- _WORK TO BE COMPLETED_: For the data below, please report each line where the word "ffmpeg" is found.

Start of DATASET EXCERPTS

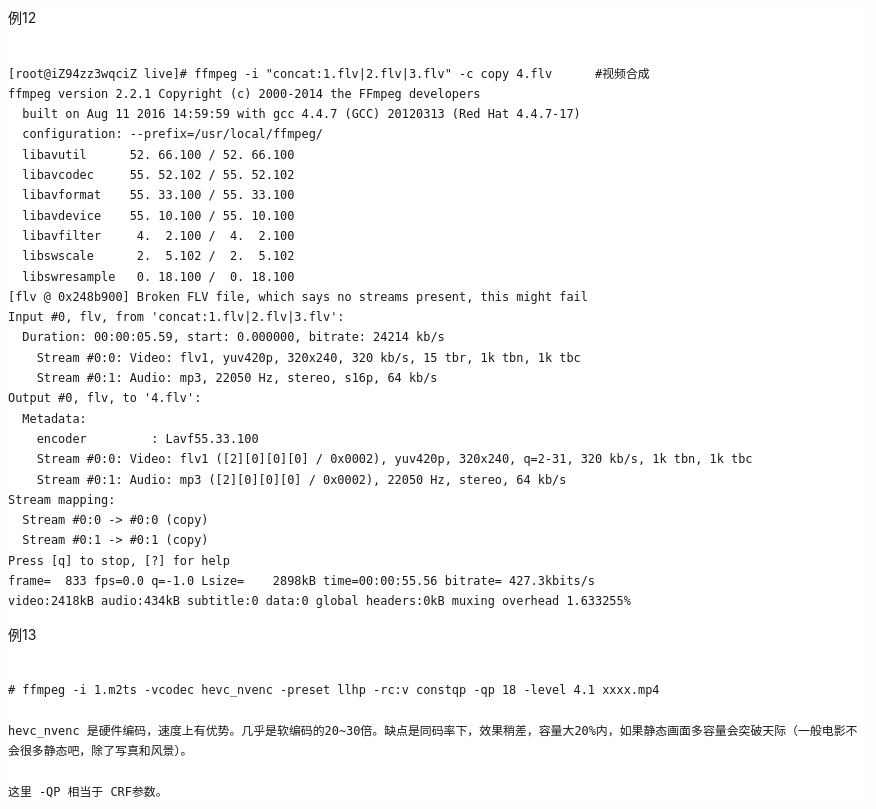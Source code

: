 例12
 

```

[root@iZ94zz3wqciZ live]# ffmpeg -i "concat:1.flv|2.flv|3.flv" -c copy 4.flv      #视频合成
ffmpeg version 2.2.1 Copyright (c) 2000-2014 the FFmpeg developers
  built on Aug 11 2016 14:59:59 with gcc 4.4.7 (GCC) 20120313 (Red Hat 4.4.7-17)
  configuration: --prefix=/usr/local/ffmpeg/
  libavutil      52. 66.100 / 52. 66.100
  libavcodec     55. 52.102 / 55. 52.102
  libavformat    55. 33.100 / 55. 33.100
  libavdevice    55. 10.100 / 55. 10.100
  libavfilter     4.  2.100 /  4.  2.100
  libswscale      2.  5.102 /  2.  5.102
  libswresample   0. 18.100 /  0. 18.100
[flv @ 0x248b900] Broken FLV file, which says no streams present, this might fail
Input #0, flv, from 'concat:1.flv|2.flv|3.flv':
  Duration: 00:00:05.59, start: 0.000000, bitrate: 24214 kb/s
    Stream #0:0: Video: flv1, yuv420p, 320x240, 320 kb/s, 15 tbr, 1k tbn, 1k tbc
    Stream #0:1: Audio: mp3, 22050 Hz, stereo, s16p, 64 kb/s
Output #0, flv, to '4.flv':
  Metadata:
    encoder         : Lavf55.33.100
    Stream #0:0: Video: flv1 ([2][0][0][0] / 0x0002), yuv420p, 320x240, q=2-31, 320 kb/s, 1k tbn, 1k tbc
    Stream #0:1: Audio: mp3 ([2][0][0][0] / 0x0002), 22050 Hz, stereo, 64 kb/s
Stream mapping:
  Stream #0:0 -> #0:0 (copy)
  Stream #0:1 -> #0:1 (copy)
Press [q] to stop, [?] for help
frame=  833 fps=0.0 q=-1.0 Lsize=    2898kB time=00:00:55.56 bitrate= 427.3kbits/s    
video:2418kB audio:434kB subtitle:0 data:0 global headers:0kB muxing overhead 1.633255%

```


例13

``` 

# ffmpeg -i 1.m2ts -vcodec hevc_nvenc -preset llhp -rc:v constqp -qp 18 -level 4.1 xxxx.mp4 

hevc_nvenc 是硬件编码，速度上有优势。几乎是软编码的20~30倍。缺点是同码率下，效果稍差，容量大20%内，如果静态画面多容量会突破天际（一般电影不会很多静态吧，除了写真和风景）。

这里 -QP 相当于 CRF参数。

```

End of DATASET EXCERPTS
Start of DATASET EXCERPTS

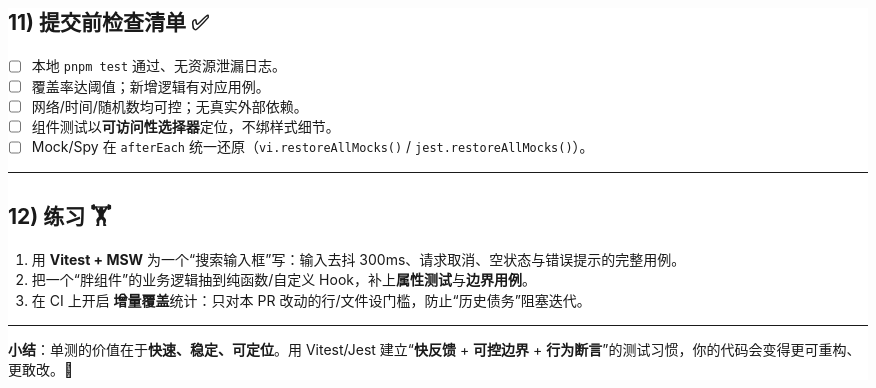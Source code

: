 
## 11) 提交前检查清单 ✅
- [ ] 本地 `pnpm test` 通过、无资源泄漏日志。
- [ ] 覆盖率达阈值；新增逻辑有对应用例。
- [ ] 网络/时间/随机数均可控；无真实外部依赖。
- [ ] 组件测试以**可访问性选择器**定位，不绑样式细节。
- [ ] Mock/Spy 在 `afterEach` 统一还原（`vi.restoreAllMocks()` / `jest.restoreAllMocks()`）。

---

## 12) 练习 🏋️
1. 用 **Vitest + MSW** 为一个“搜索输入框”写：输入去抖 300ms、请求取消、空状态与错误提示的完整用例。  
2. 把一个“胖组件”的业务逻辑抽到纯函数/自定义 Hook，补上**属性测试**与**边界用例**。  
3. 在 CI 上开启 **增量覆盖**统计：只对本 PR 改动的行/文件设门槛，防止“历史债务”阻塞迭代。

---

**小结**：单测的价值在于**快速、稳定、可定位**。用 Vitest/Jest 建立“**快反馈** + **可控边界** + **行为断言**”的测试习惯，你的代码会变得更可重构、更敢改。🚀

End of DATASET EXCERPTS

- _RESULT BELOW_:
[root@iZ94zz3wqciZ live]# ffmpeg -i "concat:1.flv|2.flv|3.flv" -c copy 4.flv      #视频合成
ffmpeg version 2.2.1 Copyright (c) 2000-2014 the FFmpeg developers
  configuration: --prefix=/usr/local/ffmpeg/
# ffmpeg -i 1.m2ts -vcodec hevc_nvenc -preset llhp -rc:v constqp -qp 18 -level 4.1 xxxx.mp4 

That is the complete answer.